**Exercise materials**.

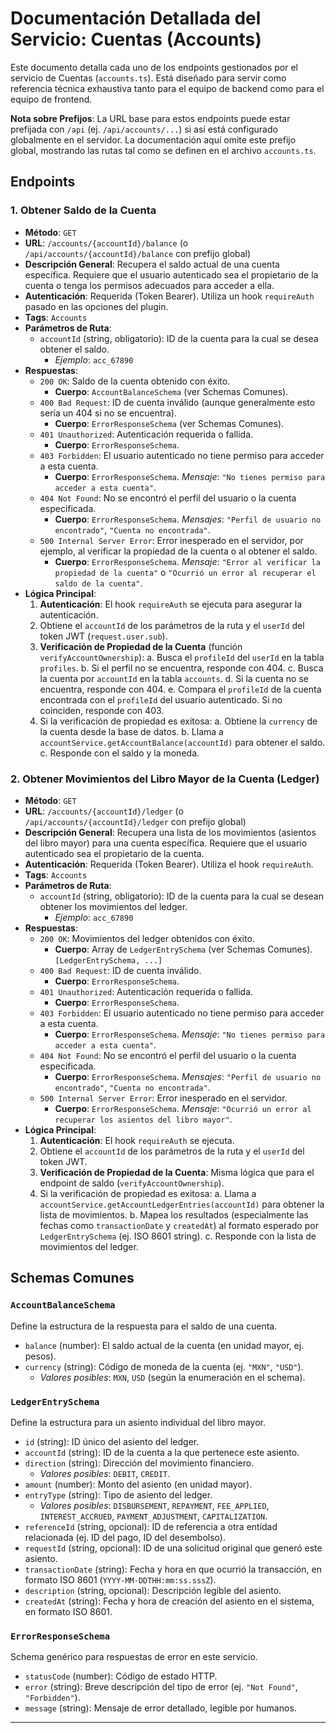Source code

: # Documentación Detallada del Servicio: Cuentas (Accounts)

Este documento detalla cada uno de los endpoints gestionados por el servicio de Cuentas (`accounts.ts`). Está diseñado para servir como referencia técnica exhaustiva tanto para el equipo de backend como para el equipo de frontend.

**Nota sobre Prefijos**: La URL base para estos endpoints puede estar prefijada con `/api` (ej. `/api/accounts/...`) si así está configurado globalmente en el servidor. La documentación aquí omite este prefijo global, mostrando las rutas tal como se definen en el archivo `accounts.ts`.

## Endpoints

### 1. Obtener Saldo de la Cuenta
- **Método**: `GET`
- **URL**: `/accounts/{accountId}/balance` (o `/api/accounts/{accountId}/balance` con prefijo global)
- **Descripción General**: Recupera el saldo actual de una cuenta específica. Requiere que el usuario autenticado sea el propietario de la cuenta o tenga los permisos adecuados para acceder a ella.
- **Autenticación**: Requerida (Token Bearer). Utiliza un hook `requireAuth` pasado en las opciones del plugin.
- **Tags**: `Accounts`
- **Parámetros de Ruta**:
    - `accountId` (string, obligatorio): ID de la cuenta para la cual se desea obtener el saldo.
        - *Ejemplo*: `acc_67890`
- **Respuestas**:
    - `200 OK`: Saldo de la cuenta obtenido con éxito.
        - **Cuerpo**: `AccountBalanceSchema` (ver Schemas Comunes).
    - `400 Bad Request`: ID de cuenta inválido (aunque generalmente esto sería un 404 si no se encuentra).
        - **Cuerpo**: `ErrorResponseSchema` (ver Schemas Comunes).
    - `401 Unauthorized`: Autenticación requerida o fallida.
        - **Cuerpo**: `ErrorResponseSchema`.
    - `403 Forbidden`: El usuario autenticado no tiene permiso para acceder a esta cuenta.
        - **Cuerpo**: `ErrorResponseSchema`. *Mensaje*: `"No tienes permiso para acceder a esta cuenta"`.
    - `404 Not Found`: No se encontró el perfil del usuario o la cuenta especificada.
        - **Cuerpo**: `ErrorResponseSchema`. *Mensajes*: `"Perfil de usuario no encontrado"`, `"Cuenta no encontrada"`.
    - `500 Internal Server Error`: Error inesperado en el servidor, por ejemplo, al verificar la propiedad de la cuenta o al obtener el saldo.
        - **Cuerpo**: `ErrorResponseSchema`. *Mensaje*: `"Error al verificar la propiedad de la cuenta"` o `"Ocurrió un error al recuperar el saldo de la cuenta"`.
- **Lógica Principal**:
    1.  **Autenticación**: El hook `requireAuth` se ejecuta para asegurar la autenticación.
    2.  Obtiene el `accountId` de los parámetros de la ruta y el `userId` del token JWT (`request.user.sub`).
    3.  **Verificación de Propiedad de la Cuenta** (función `verifyAccountOwnership`):
        a.  Busca el `profileId` del `userId` en la tabla `profiles`.
        b.  Si el perfil no se encuentra, responde con 404.
        c.  Busca la cuenta por `accountId` en la tabla `accounts`.
        d.  Si la cuenta no se encuentra, responde con 404.
        e.  Compara el `profileId` de la cuenta encontrada con el `profileId` del usuario autenticado. Si no coinciden, responde con 403.
    4.  Si la verificación de propiedad es exitosa:
        a.  Obtiene la `currency` de la cuenta desde la base de datos.
        b.  Llama a `accountService.getAccountBalance(accountId)` para obtener el saldo.
        c.  Responde con el saldo y la moneda.

### 2. Obtener Movimientos del Libro Mayor de la Cuenta (Ledger)
- **Método**: `GET`
- **URL**: `/accounts/{accountId}/ledger` (o `/api/accounts/{accountId}/ledger` con prefijo global)
- **Descripción General**: Recupera una lista de los movimientos (asientos del libro mayor) para una cuenta específica. Requiere que el usuario autenticado sea el propietario de la cuenta.
- **Autenticación**: Requerida (Token Bearer). Utiliza el hook `requireAuth`.
- **Tags**: `Accounts`
- **Parámetros de Ruta**:
    - `accountId` (string, obligatorio): ID de la cuenta para la cual se desean obtener los movimientos del ledger.
        - *Ejemplo*: `acc_67890`
- **Respuestas**:
    - `200 OK`: Movimientos del ledger obtenidos con éxito.
        - **Cuerpo**: Array de `LedgerEntrySchema` (ver Schemas Comunes). `[LedgerEntrySchema, ...]`
    - `400 Bad Request`: ID de cuenta inválido.
        - **Cuerpo**: `ErrorResponseSchema`.
    - `401 Unauthorized`: Autenticación requerida o fallida.
        - **Cuerpo**: `ErrorResponseSchema`.
    - `403 Forbidden`: El usuario autenticado no tiene permiso para acceder a esta cuenta.
        - **Cuerpo**: `ErrorResponseSchema`. *Mensaje*: `"No tienes permiso para acceder a esta cuenta"`.
    - `404 Not Found`: No se encontró el perfil del usuario o la cuenta especificada.
        - **Cuerpo**: `ErrorResponseSchema`. *Mensajes*: `"Perfil de usuario no encontrado"`, `"Cuenta no encontrada"`.
    - `500 Internal Server Error`: Error inesperado en el servidor.
        - **Cuerpo**: `ErrorResponseSchema`. *Mensaje*: `"Ocurrió un error al recuperar los asientos del libro mayor"`.
- **Lógica Principal**:
    1.  **Autenticación**: El hook `requireAuth` se ejecuta.
    2.  Obtiene el `accountId` de los parámetros de la ruta y el `userId` del token JWT.
    3.  **Verificación de Propiedad de la Cuenta**: Misma lógica que para el endpoint de saldo (`verifyAccountOwnership`).
    4.  Si la verificación de propiedad es exitosa:
        a.  Llama a `accountService.getAccountLedgerEntries(accountId)` para obtener la lista de movimientos.
        b.  Mapea los resultados (especialmente las fechas como `transactionDate` y `createdAt`) al formato esperado por `LedgerEntrySchema` (ej. ISO 8601 string).
        c.  Responde con la lista de movimientos del ledger.

## Schemas Comunes

### `AccountBalanceSchema`
Define la estructura de la respuesta para el saldo de una cuenta.
- `balance` (number): El saldo actual de la cuenta (en unidad mayor, ej. pesos).
- `currency` (string): Código de moneda de la cuenta (ej. `"MXN"`, `"USD"`).
    - *Valores posibles*: `MXN`, `USD` (según la enumeración en el schema).

### `LedgerEntrySchema`
Define la estructura para un asiento individual del libro mayor.
- `id` (string): ID único del asiento del ledger.
- `accountId` (string): ID de la cuenta a la que pertenece este asiento.
- `direction` (string): Dirección del movimiento financiero.
    - *Valores posibles*: `DEBIT`, `CREDIT`.
- `amount` (number): Monto del asiento (en unidad mayor).
- `entryType` (string): Tipo de asiento del ledger.
    - *Valores posibles*: `DISBURSEMENT`, `REPAYMENT`, `FEE_APPLIED`, `INTEREST_ACCRUED`, `PAYMENT_ADJUSTMENT`, `CAPITALIZATION`.
- `referenceId` (string, opcional): ID de referencia a otra entidad relacionada (ej. ID del pago, ID del desembolso).
- `requestId` (string, opcional): ID de una solicitud original que generó este asiento.
- `transactionDate` (string): Fecha y hora en que ocurrió la transacción, en formato ISO 8601 (`YYYY-MM-DDTHH:mm:ss.sssZ`).
- `description` (string, opcional): Descripción legible del asiento.
- `createdAt` (string): Fecha y hora de creación del asiento en el sistema, en formato ISO 8601.

### `ErrorResponseSchema`
Schema genérico para respuestas de error en este servicio.
- `statusCode` (number): Código de estado HTTP.
- `error` (string): Breve descripción del tipo de error (ej. `"Not Found"`, `"Forbidden"`).
- `message` (string): Mensaje de error detallado, legible por humanos.

---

**Your task**. Please reproduce every record exactly as written, excluding the pictures.

**Written solution**.
Source code

: # Documentación Detallada del Servicio: Cuentas (Accounts)

Este documento detalla cada uno de los endpoints gestionados por el servicio de Cuentas (`accounts.ts`). Está diseñado para servir como referencia técnica exhaustiva tanto para el equipo de backend como para el equipo de frontend.

**Nota sobre Prefijos**: La URL base para estos endpoints puede estar prefijada con `/api` (ej. `/api/accounts/...`) si así está configurado globalmente en el servidor. La documentación aquí omite este prefijo global, mostrando las rutas tal como se definen en el archivo `accounts.ts`.

## Endpoints

### 1. Obtener Saldo de la Cuenta
- **Método**: `GET`
- **URL**: `/accounts/{accountId}/balance` (o `/api/accounts/{accountId}/balance` con prefijo global)
- **Descripción General**: Recupera el saldo actual de una cuenta específica. Requiere que el usuario autenticado sea el propietario de la cuenta o tenga los permisos adecuados para acceder a ella.
- **Autenticación**: Requerida (Token Bearer). Utiliza un hook `requireAuth` pasado en las opciones del plugin.
- **Tags**: `Accounts`
- **Parámetros de Ruta**:
    - `accountId` (string, obligatorio): ID de la cuenta para la cual se desea obtener el saldo.
        - *Ejemplo*: `acc_67890`
- **Respuestas**:
    - `200 OK`: Saldo de la cuenta obtenido con éxito.
        - **Cuerpo**: `AccountBalanceSchema` (ver Schemas Comunes).
    - `400 Bad Request`: ID de cuenta inválido (aunque generalmente esto sería un 404 si no se encuentra).
        - **Cuerpo**: `ErrorResponseSchema` (ver Schemas Comunes).
    - `401 Unauthorized`: Autenticación requerida o fallida.
        - **Cuerpo**: `ErrorResponseSchema`.
    - `403 Forbidden`: El usuario autenticado no tiene permiso para acceder a esta cuenta.
        - **Cuerpo**: `ErrorResponseSchema`. *Mensaje*: `"No tienes permiso para acceder a esta cuenta"`.
    - `404 Not Found`: No se encontró el perfil del usuario o la cuenta especificada.
        - **Cuerpo**: `ErrorResponseSchema`. *Mensajes*: `"Perfil de usuario no encontrado"`, `"Cuenta no encontrada"`.
    - `500 Internal Server Error`: Error inesperado en el servidor, por ejemplo, al verificar la propiedad de la cuenta o al obtener el saldo.
        - **Cuerpo**: `ErrorResponseSchema`. *Mensaje*: `"Error al verificar la propiedad de la cuenta"` o `"Ocurrió un error al recuperar el saldo de la cuenta"`.
- **Lógica Principal**:
    1.  **Autenticación**: El hook `requireAuth` se ejecuta para asegurar la autenticación.
    2.  Obtiene el `accountId` de los parámetros de la ruta y el `userId` del token JWT (`request.user.sub`).
    3.  **Verificación de Propiedad de la Cuenta** (función `verifyAccountOwnership`):
        a.  Busca el `profileId` del `userId` en la tabla `profiles`.
        b.  Si el perfil no se encuentra, responde con 404.
        c.  Busca la cuenta por `accountId` en la tabla `accounts`.
        d.  Si la cuenta no se encuentra, responde con 404.
        e.  Compara el `profileId` de la cuenta encontrada con el `profileId` del usuario autenticado. Si no coinciden, responde con 403.
    4.  Si la verificación de propiedad es exitosa:
        a.  Obtiene la `currency` de la cuenta desde la base de datos.
        b.  Llama a `accountService.getAccountBalance(accountId)` para obtener el saldo.
        c.  Responde con el saldo y la moneda.

### 2. Obtener Movimientos del Libro Mayor de la Cuenta (Ledger)
- **Método**: `GET`
- **URL**: `/accounts/{accountId}/ledger` (o `/api/accounts/{accountId}/ledger` con prefijo global)
- **Descripción General**: Recupera una lista de los movimientos (asientos del libro mayor) para una cuenta específica. Requiere que el usuario autenticado sea el propietario de la cuenta.
- **Autenticación**: Requerida (Token Bearer). Utiliza el hook `requireAuth`.
- **Tags**: `Accounts`
- **Parámetros de Ruta**:
    - `accountId` (string, obligatorio): ID de la cuenta para la cual se desean obtener los movimientos del ledger.
        - *Ejemplo*: `acc_67890`
- **Respuestas**:
    - `200 OK`: Movimientos del ledger obtenidos con éxito.
        - **Cuerpo**: Array de `LedgerEntrySchema` (ver Schemas Comunes). `[LedgerEntrySchema, ...]`
    - `400 Bad Request`: ID de cuenta inválido.
        - **Cuerpo**: `ErrorResponseSchema`.
    - `401 Unauthorized`: Autenticación requerida o fallida.
        - **Cuerpo**: `ErrorResponseSchema`.
    - `403 Forbidden`: El usuario autenticado no tiene permiso para acceder a esta cuenta.
        - **Cuerpo**: `ErrorResponseSchema`. *Mensaje*: `"No tienes permiso para acceder a esta cuenta"`.
    - `404 Not Found`: No se encontró el perfil del usuario o la cuenta especificada.
        - **Cuerpo**: `ErrorResponseSchema`. *Mensajes*: `"Perfil de usuario no encontrado"`, `"Cuenta no encontrada"`.
    - `500 Internal Server Error`: Error inesperado en el servidor.
        - **Cuerpo**: `ErrorResponseSchema`. *Mensaje*: `"Ocurrió un error al recuperar los asientos del libro mayor"`.
- **Lógica Principal**:
    1.  **Autenticación**: El hook `requireAuth` se ejecuta.
    2.  Obtiene el `accountId` de los parámetros de la ruta y el `userId` del token JWT.
    3.  **Verificación de Propiedad de la Cuenta**: Misma lógica que para el endpoint de saldo (`verifyAccountOwnership`).
    4.  Si la verificación de propiedad es exitosa:
        a.  Llama a `accountService.getAccountLedgerEntries(accountId)` para obtener la lista de movimientos.
        b.  Mapea los resultados (especialmente las fechas como `transactionDate` y `createdAt`) al formato esperado por `LedgerEntrySchema` (ej. ISO 8601 string).
        c.  Responde con la lista de movimientos del ledger.

## Schemas Comunes

### `AccountBalanceSchema`
Define la estructura de la respuesta para el saldo de una cuenta.
- `balance` (number): El saldo actual de la cuenta (en unidad mayor, ej. pesos).
- `currency` (string): Código de moneda de la cuenta (ej. `"MXN"`, `"USD"`).
    - *Valores posibles*: `MXN`, `USD` (según la enumeración en el schema).

### `LedgerEntrySchema`
Define la estructura para un asiento individual del libro mayor.
- `id` (string): ID único del asiento del ledger.
- `accountId` (string): ID de la cuenta a la que pertenece este asiento.
- `direction` (string): Dirección del movimiento financiero.
    - *Valores posibles*: `DEBIT`, `CREDIT`.
- `amount` (number): Monto del asiento (en unidad mayor).
- `entryType` (string): Tipo de asiento del ledger.
    - *Valores posibles*: `DISBURSEMENT`, `REPAYMENT`, `FEE_APPLIED`, `INTEREST_ACCRUED`, `PAYMENT_ADJUSTMENT`, `CAPITALIZATION`.
- `referenceId` (string, opcional): ID de referencia a otra entidad relacionada (ej. ID del pago, ID del desembolso).
- `requestId` (string, opcional): ID de una solicitud original que generó este asiento.
- `transactionDate` (string): Fecha y hora en que ocurrió la transacción, en formato ISO 8601 (`YYYY-MM-DDTHH:mm:ss.sssZ`).
- `description` (string, opcional): Descripción legible del asiento.
- `createdAt` (string): Fecha y hora de creación del asiento en el sistema, en formato ISO 8601.

### `ErrorResponseSchema`
Schema genérico para respuestas de error en este servicio.
- `statusCode` (number): Código de estado HTTP.
- `error` (string): Breve descripción del tipo de error (ej. `"Not Found"`, `"Forbidden"`).
- `message` (string): Mensaje de error detallado, legible por humanos.

---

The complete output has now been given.